⟨

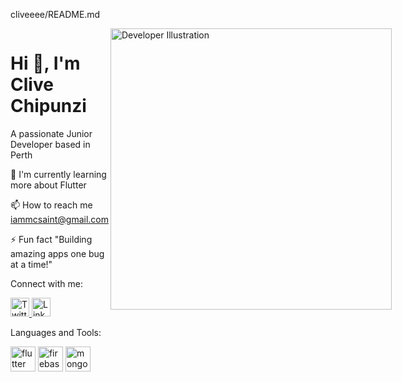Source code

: cliveeee/README.md

<div style="display: flex; justify-content: space-between; align-items: start;">
<div>

# Hi 👋, I'm Clive Chipunzi

A passionate Junior Developer based in Perth

🌱 I'm currently learning more about Flutter

📫 How to reach me iammcsaint@gmail.com

⚡ Fun fact "Building amazing apps one bug at a time!"

Connect with me:

<a href="https://twitter.com" target="_blank">
  <img src="https://raw.githubusercontent.com/rahuldkjain/github-profile-readme-generator/master/src/images/icons/Social/twitter.svg" alt="Twitter" height="30" />
</a>
<a href="https://www.linkedin.com/in/clive-tendai-chipunzi" target="_blank">
  <img src="https://raw.githubusercontent.com/rahuldkjain/github-profile-readme-generator/master/src/images/icons/Social/linked-in-alt.svg" alt="LinkedIn" height="30" />
</a>

Languages and Tools:

<img src="https://www.vectorlogo.zone/logos/flutterio/flutterio-icon.svg" alt="flutter" height="40"/>
<img src="https://www.vectorlogo.zone/logos/firebase/firebase-icon.svg" alt="firebase" height="40"/>
<img src="https://www.vectorlogo.zone/logos/mongodb/mongodb-icon.svg" alt="mongodb" height="40"/>

</div>

<img width="450" align="right" alt="Developer Illustration" src="https://user-images.githubusercontent.com/74038190/238353480-219bcc70-f5dc-466b-9a60-29653d8e8433.gif" />

</div>
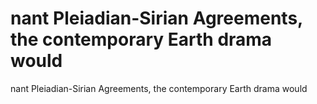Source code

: # nant Pleiadian-Sirian Agreements, the contemporary Earth drama would

nant Pleiadian-Sirian Agreements, the contemporary Earth drama would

⟩

Print exactly the lines from the one with "# nant Pleiadian-Sirian" through the last line of the material, including both, and no others.

=== Response for this exercise ===
: # nant Pleiadian-Sirian Agreements, the contemporary Earth drama would

nant Pleiadian-Sirian Agreements, the contemporary Earth drama would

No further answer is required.